Lyft Inc. stickers are displayed on a vehicle in the Time Square neighborhood of New York, in May, 2019. (Bloomberg/Jeenah Moon)

(Bloomberg) — Ride-hailing companies Uber Technologies Inc. and Lyft Inc. agreed to pay New York drivers a total of $328 million in back pay and carry out a series of labor reforms to resolve state investigations into their employment practices.

The companies will start to offer paid sick leave, put in place a minimum “earnings floor” and vowed to improve hiring and earnings notices, among other changes, New York Attorney General Letitia James said Thursday in a statement. Under separate settlement agreements to resolve probes into improper tax charges on drivers, Uber will pay $290 million and Lyft will pay $38 million to current and former New York drivers, James said.

The agreements will prevent further litigation over whether drivers should be classified as employees with traditional legal protections as long as the company adheres to the terms of the deal, Uber spokeswoman Freddi Goldstein said.

Uber also struck a separate agreement with the state’s Department of Labor to offer drivers and couriers unemployment benefits. The company “will begin making quarterly payments into the New York State Unemployment Insurance Trust Fund and make a retroactive payment to the UI Trust Fund for payments owed since 2013” on behalf of drivers, according to a statement from Governor Kathy Hochul’s office.

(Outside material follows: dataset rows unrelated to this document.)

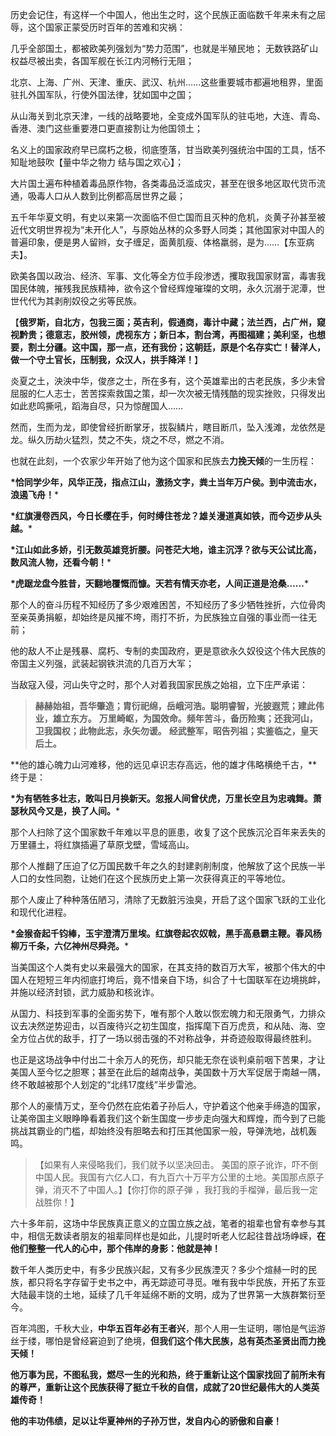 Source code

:历史会记住，有这样一个中国人，他出生之时，这个民族正面临数千年来未有之屈辱，这个国家正蒙受历时百年的苦难和灾祸：

几乎全部国土，都被欧美列强划为“势力范围”，也就是半殖民地； 无数铁路矿山权益尽被出卖，各国军舰在长江内河畅行无阻；

北京、上海、广州、天津、重庆、武汉、杭州……这些重要城市都遍地租界，里面驻扎外国军队，行使外国法律，犹如国中之国；

从山海关到北京天津，一线的战略要地，全变成外国军队的驻屯地，大连、青岛、香港、澳门这些重要港口更直接割让为他国领土；

名义上的国家政府早已腐朽之极，彻底堕落，甘当欧美列强统治中国的工具，恬不知耻地鼓吹【量中华之物力 结与国之欢心】；

大片国土遍布种植着毒品原作物，各类毒品泛滥成灾，甚至在很多地区取代货币流通，吸毒人口从人数到比例都高居世界之最；

五千年华夏文明，有史以来第一次面临不但亡国而且灭种的危机，炎黄子孙甚至被近代文明世界视为“未开化人”，与原始丛林的众多野人同类；其他国家对中国人的普遍印象，便是男人留辫，女子缠足，面黄肌瘦、体格羸弱，是为……【东亚病夫】。

欧美各国以政治、经济、军事、文化等全方位手段渗透，攫取我国家财富，毒害我国民体魄，摧残我民族精神，欲令这个曾经辉煌璀璨的文明，永久沉溺于泥潭，世世代代为其剥削奴役之劣等民族。

【**俄罗斯，自北方，包我三面；英吉利，假通商，毒计中藏；法兰西，占广州，窥视黔贵；德意志，胶州领，虎视东方；新日本，割台湾，再图福建；美利坚，也想要，割土分疆。这中国，那一点，还有我份；这朝廷，原是个名存实亡！替洋人，做一个守土官长，压制我，众汉人，拱手降洋！**】

炎夏之土，泱泱中华，俊彦之士，所在多有，这个英雄辈出的古老民族，多少未曾屈服的仁人志士，苦苦探索救国之策，却一次次被无情残酷的现实挫败，只得发出如此悲鸣撕吼，蹈海自尽，只为惊醒国人……

然而，生而为龙，即使曾经折断掌牙，拔裂鳞片，瞎目断爪，坠入浅滩，龙依然是龙。纵久历劫火猛烈，焚之不失，烧之不尽，燃之不消。

也就在此刻，一个农家少年开始了他为这个国家和民族去**力挽天倾**的一生历程：

**\*恰同学少年，风华正茂，指点江山，激扬文字，粪土当年万户侯。到中流击水，浪遏飞舟！***

**\*红旗漫卷西风，今日长缨在手，何时缚住苍龙？雄关漫道真如铁，而今迈步从头越。***

**\*江山如此多娇，引无数英雄竞折腰。问苍茫大地，谁主沉浮？欲与天公试比高，数风流人物，还看今朝！***

**\*虎踞龙盘今胜昔，天翻地覆慨而慷。天若有情天亦老，人间正道是沧桑……***

那个人的奋斗历程不知经历了多少艰难困苦，不知经历了多少牺牲挫折，六位骨肉至亲英勇捐躯，却始终是风摧不垮，雨打不折，为民族独立自强的事业而一往无前；

他的敌人不止是残暴、腐朽、专制的卖国政府，更是意欲永久奴役这个伟大民族的帝国主义列强，武装起钢铁洪流的几百万大军；

当敌寇入侵，河山失守之时，那个人对着我国家民族之始祖，立下庄严承诺：

> **赫赫始祖，吾华肇造；胄衍祀绵，岳峨河浩。聪明睿智，光披遐荒；建此伟业，雄立东方。**
> **万里崎岖，为国效命。频年苦斗，备历险夷；还我河山，卫我国权；此物此志，永矢勿谖。**
> **经武整军，昭告列祖；实鉴临之，皇天后土。**

**他的雄心魄力山河难移，他的远见卓识志存高远，他的雄才伟略横绝千古，**终于是：

**\*为有牺牲多壮志，敢叫日月换新天。忽报人间曾伏虎，万里长空且为忠魂舞。萧瑟秋风今又是，换了人间。***

那个人扫除了这个国家数千年难以平息的匪患，收复了这个民族沉沦百年来丢失的万里疆土，将红旗插遍了草原戈壁，雪域高山。

那个人推翻了压迫了亿万国民数千年之久的封建剥削制度，他解放了这个民族一半人口的女性同胞，让她们在这个民族历史上第一次获得真正的平等地位。

那个人废止了种种落伍陋习，清除了无数脏污浊臭，开启了这个国家飞跃的工业化和现代化进程。

**\*金猴奋起千钧棒，玉宇澄清万里埃。红旗卷起农奴戟，黑手高悬霸主鞭。春风杨柳万千条，六亿神州尽舜尧。***

当美国这个人类有史以来最强大的国家，在其支持的数百万大军，被那个伟大的中国人在短短三年内彻底打垮后，竟不惜亲自下场，纠合了十七国联军在边境挑衅，并施以经济封锁，武力威胁和核讹诈。

从国力、科技到军事的全面劣势下，唯有那个人敢以恢宏魄力和无限勇气，力排众议去决然逆势迎击，以百废待兴之初生国度，指挥麾下百万虎贲，和从陆、海、空全方位占优的敌手，打了一场以弱击强的不对称战争，并奇迹般取得最终胜利。

也正是这场战争中付出二十余万人的死伤，却只能无奈在谈判桌前咽下苦果，才让美国人至今忆之胆寒；甚至在此后的越南战争，美国数十万大军促居于南越一隅，终不敢越被那个人划定的“北纬17度线”半步雷池。

那个人的豪情万丈，至今仍然在庇佑着子孙后人，守护着这个他亲手缔造的国家，让美帝国主义眼睁睁看着我们这个新生国度一步步走向强大和辉煌，而今到了已能挑战其霸业的门槛，却始终没有胆略去和打压其他国家一般，导弹洗地，战机轰鸣。

> 【如果有人来侵略我们，我们就予以坚决回击。 美国的原子讹诈，吓不倒中国人民。我国有六亿人口，有九百六十万平方公里的土地。美国那点原子弹，消灭不了中国人。】【你打你的原子弹 ，我打我的手榴弹，最后我一定战胜你！】

六十多年前，这场中华民族真正意义的立国立族之战，笔者的祖辈也曾有幸参与其中，相信无数读者朋友的祖辈同样也是如此，儿提时听老人忆起往昔战场峥嵘，**在他们整整一代人的心中，那个伟岸的身影：他就是神！**

数千年人类历史中，有多少民族兴起，又有多少民族湮灭？多少个煊赫一时的民族，都只将名字存留于史书之中，再无踪迹可寻觅。唯有我中华民族，开拓了东亚大陆最丰饶的土地，延续了几千年延绵不断的文明，成为了世界第一大族群繁衍至今。

百年鸿图，千秋大业，**中华五百年必有王者兴**，那个人用一生证明，哪怕是气运游丝于缕，哪怕是曾经窘迫到了绝境，**但我们这个伟大民族，总有英杰圣贤出而力挽天倾！**

**他万事为民，不图私我，燃尽一生的光和热，终于重新让这个国家找回了前所未有的尊严，重新让这个民族获得了挺立千秋的自信，成就了20世纪最伟大的人类英雄传奇！**

**他的丰功伟绩，足以让华夏神州的子孙万世，发自内心的骄傲和自豪！**
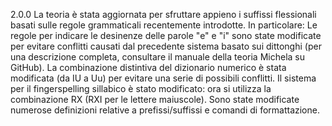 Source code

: 2.0.0
La teoria è stata aggiornata per sfruttare appieno i suffissi flessionali basati sulle regole grammaticali recentemente introdotte. In particolare:
Le regole per indicare le desinenze delle parole "e" e "i" sono state modificate per evitare conflitti causati dal precedente sistema basato sui dittonghi (per una descrizione completa, consultare il manuale della teoria Michela su GitHub).
La combinazione distintiva del dizionario numerico è stata modificata (da IU a Uu) per evitare una serie di possibili conflitti.
Il sistema per il fingerspelling sillabico è stato modificato: ora si utilizza la combinazione RX (RXI per le lettere maiuscole).
Sono state modificate numerose definizioni relative a prefissi/suffissi e comandi di formattazione.

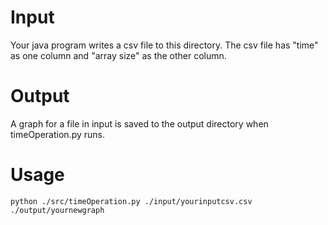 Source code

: # Input
Your java program writes a csv file to this directory. The csv file has "time" as one column and "array size" as the other column.

# Output
A graph for a file in input is saved to the output directory when timeOperation.py runs. 

# Usage
`python ./src/timeOperation.py ./input/yourinputcsv.csv ./output/yournewgraph` 

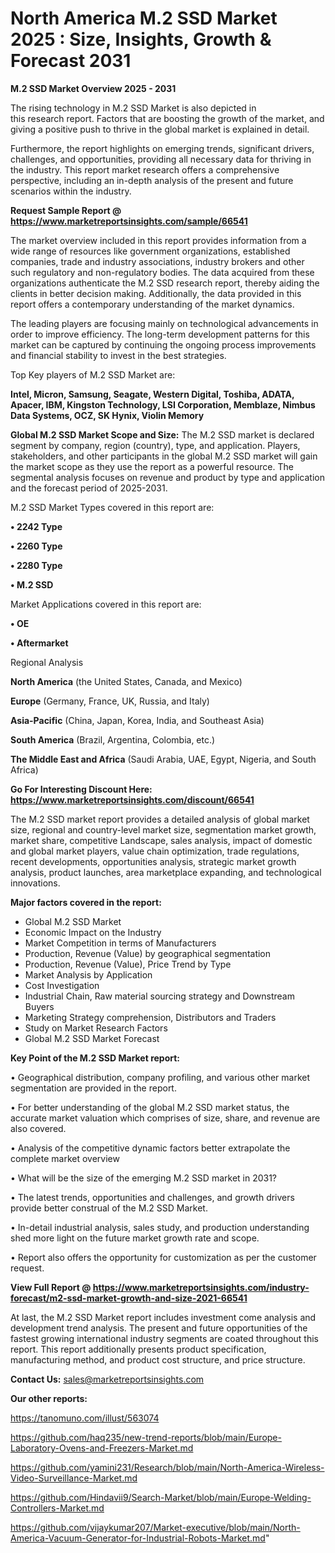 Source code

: # North America M.2 SSD Market 2025 : Size, Insights, Growth & Forecast 2031

<Strong> M.2 SSD Market Overview 2025 - 2031</strong>

The rising technology in M.2 SSD Market is also depicted in this research report. Factors that are boosting the growth of the market, and giving a positive push to thrive in the global market is explained in detail.

Furthermore, the report highlights on emerging trends, significant drivers, challenges, and opportunities, providing all necessary data for thriving in the industry. This report market research offers a comprehensive perspective, including an in-depth analysis of the present and future scenarios within the industry.

<strong>Request Sample Report @ <a href=https://www.marketreportsinsights.com/sample/66541>https://www.marketreportsinsights.com/sample/66541</a></strong>

The market overview included in this report provides information from a wide range of resources like government organizations, established companies, trade and industry associations, industry brokers and other such regulatory and non-regulatory bodies. The data acquired from these organizations authenticate the M.2 SSD research report, thereby aiding the clients in better decision making. Additionally, the data provided in this report offers a contemporary understanding of the market dynamics.

The leading players are focusing mainly on technological advancements in order to improve efficiency. The long-term development patterns for this market can be captured by continuing the ongoing process improvements and financial stability to invest in the best strategies.

Top Key players of M.2 SSD Market are:

<strong>Intel, Micron, Samsung, Seagate, Western Digital, Toshiba, ADATA, Apacer, IBM, Kingston Technology, LSI Corporation, Memblaze, Nimbus Data Systems, OCZ, SK Hynix, Violin Memory</strong>

<strong><b>Global M.2 SSD Market Scope and Size:</b></strong>
The M.2 SSD market is declared segment by company, region (country), type, and application. Players, stakeholders, and other participants in the global M.2 SSD market will gain the market scope as they use the report as a powerful resource. The segmental analysis focuses on revenue and product by type and application and the forecast period of 2025-2031.

M.2 SSD Market Types covered in this report are:

<strong>• 2242 Type

• 2260 Type

• 2280 Type

• M.2 SSD</strong>

Market Applications covered in this report are:

<strong>• OE

• Aftermarket</strong> 

Regional Analysis

<strong>North America</strong> (the United States, Canada, and Mexico)

<strong>Europe</strong> (Germany, France, UK, Russia, and Italy)

<strong>Asia-Pacific</strong> (China, Japan, Korea, India, and Southeast Asia)

<strong>South America</strong> (Brazil, Argentina, Colombia, etc.)

<strong>The Middle East and Africa</strong> (Saudi Arabia, UAE, Egypt, Nigeria, and South Africa)

<strong>Go For Interesting Discount Here: <a href=https://www.marketreportsinsights.com/discount/66541>https://www.marketreportsinsights.com/discount/66541</a></strong>

The M.2 SSD market report provides a detailed analysis of global market size, regional and country-level market size, segmentation market growth, market share, competitive Landscape, sales analysis, impact of domestic and global market players, value chain optimization, trade regulations, recent developments, opportunities analysis, strategic market growth analysis, product launches, area marketplace expanding, and technological innovations.

<strong><b>Major factors covered in the report:</b></strong>
<ul>
  <li>Global M.2 SSD Market </li>
  <li>Economic Impact on the Industry</li>
  <li>Market Competition in terms of Manufacturers</li>
  <li>Production, Revenue (Value) by geographical segmentation</li>
  <li>Production, Revenue (Value), Price Trend by Type</li>
  <li>Market Analysis by Application</li>
  <li>Cost Investigation</li>
  <li>Industrial Chain, Raw material sourcing strategy and Downstream Buyers</li>
  <li>Marketing Strategy comprehension, Distributors and Traders</li>
  <li>Study on Market Research Factors</li>
  <li>Global M.2 SSD Market Forecast</li>
</ul>

<strong><b>Key Point of the M.2 SSD Market report:</b></strong>

• Geographical distribution, company profiling, and various other market segmentation are provided in the report.

• For better understanding of the global M.2 SSD market status, the accurate market valuation which comprises of size, share, and revenue are also covered.

• Analysis of the competitive dynamic factors better extrapolate the complete market overview

• What will be the size of the emerging M.2 SSD market in 2031?

• The latest trends, opportunities and challenges, and growth drivers provide better construal of the M.2 SSD Market.

• In-detail industrial analysis, sales study, and production understanding shed more light on the future market growth rate and scope.

• Report also offers the opportunity for customization as per the customer request.

<strong><b>View Full Report @ <a href=https://www.marketreportsinsights.com/industry-forecast/m2-ssd-market-growth-and-size-2021-66541>https://www.marketreportsinsights.com/industry-forecast/m2-ssd-market-growth-and-size-2021-66541</a></b></strong>


At last, the M.2 SSD Market report includes investment come analysis and development trend analysis. The present and future opportunities of the fastest growing international industry segments are coated throughout this report. This report additionally presents product specification, manufacturing method, and product cost structure, and price structure.

<strong>Contact Us:</strong>
sales@marketreportsinsights.com

<strong>Our other reports:</strong>

<a href=https://tanomuno.com/illust/563074>https://tanomuno.com/illust/563074</a>

<a href=https://github.com/haq235/new-trend-reports/blob/main/Europe-Laboratory-Ovens-and-Freezers-Market.md>https://github.com/haq235/new-trend-reports/blob/main/Europe-Laboratory-Ovens-and-Freezers-Market.md</a>

<a href=https://github.com/yamini231/Research/blob/main/North-America-Wireless-Video-Surveillance-Market.md>https://github.com/yamini231/Research/blob/main/North-America-Wireless-Video-Surveillance-Market.md</a>

<a href=https://github.com/Hindavii9/Search-Market/blob/main/Europe-Welding-Controllers-Market.md>https://github.com/Hindavii9/Search-Market/blob/main/Europe-Welding-Controllers-Market.md</a>

<a href=https://github.com/vijaykumar207/Market-executive/blob/main/North-America-Vacuum-Generator-for-Industrial-Robots-Market.md>https://github.com/vijaykumar207/Market-executive/blob/main/North-America-Vacuum-Generator-for-Industrial-Robots-Market.md</a>"
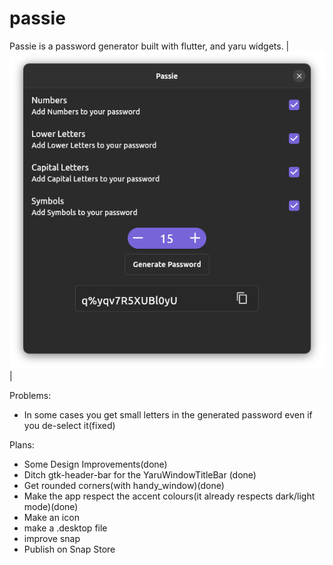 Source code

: # passie

Passie is a password generator built with flutter, and yaru widgets.
|![](screenshots/screenshotofpassie.png)|

Problems:
- In some cases you get small letters in the generated password even if you de-select it(fixed)

Plans:
- Some Design Improvements(done)
- Ditch gtk-header-bar for the YaruWindowTitleBar (done)
- Get rounded corners(with handy_window)(done)
- Make the app respect the accent colours(it already respects dark/light mode)(done)
- Make an icon 
- make a .desktop file 
- improve snap
- Publish on Snap Store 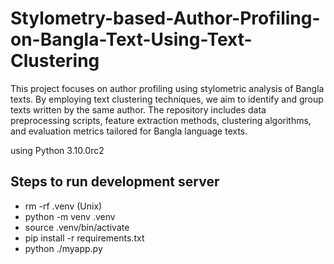 # Stylometry-based-Author-Profiling-on-Bangla-Text-Using-Text-Clustering
This project focuses on author profiling using stylometric analysis of Bangla texts. By employing text clustering techniques, we aim to identify and group texts written by the same author. The repository includes data preprocessing scripts, feature extraction methods, clustering algorithms, and evaluation metrics tailored for Bangla language texts.

using Python 3.10.0rc2

## Steps to run development server
- rm -rf .venv (Unix)
- python -m venv .venv
- source .venv/bin/activate
- pip install -r requirements.txt
- python ./myapp.py

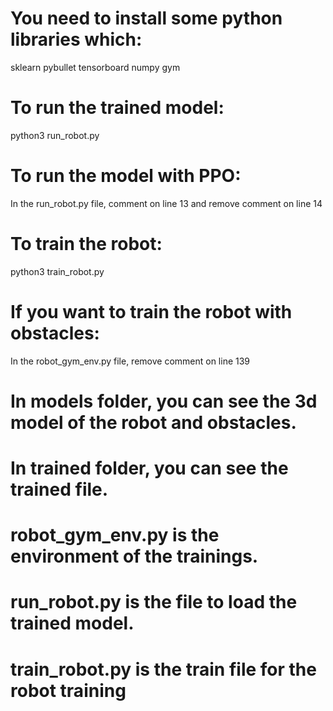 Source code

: # You need to install some python libraries which:

sklearn
pybullet
tensorboard
numpy
gym

# To run the trained model:

python3 run_robot.py

# To run the model with PPO:

In the run_robot.py file, comment on line 13 and remove comment on line 14

# To train the robot:

python3 train_robot.py

# If you want to train the robot with obstacles:

In the robot_gym_env.py file, remove comment on line 139

# In models folder, you can see the 3d model of the robot and obstacles.

# In trained folder, you can see the trained file.

# robot_gym_env.py is the environment of the trainings.

# run_robot.py is the file to load the trained model.

# train_robot.py is the train file for the robot training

Uber and Lyft have sought for years to reach agreements with unions and lawmakers in the US that would provide drivers with new perks while ensuring the companies can still classify them as independent contractors excluded from some traditional legal protections such as hourly minimum wage and collective bargaining.

Efforts to pass such compromises via legislation have failed in states including New York — where some labor advocates argued drivers should instead get full-fledged employee rights — but succeeded last year in Washington State. In California, after gig companies including Uber and Lyft failed to secure a deal with unions and legislators, they bankrolled a successful $200 million referendum on the 2020 ballot.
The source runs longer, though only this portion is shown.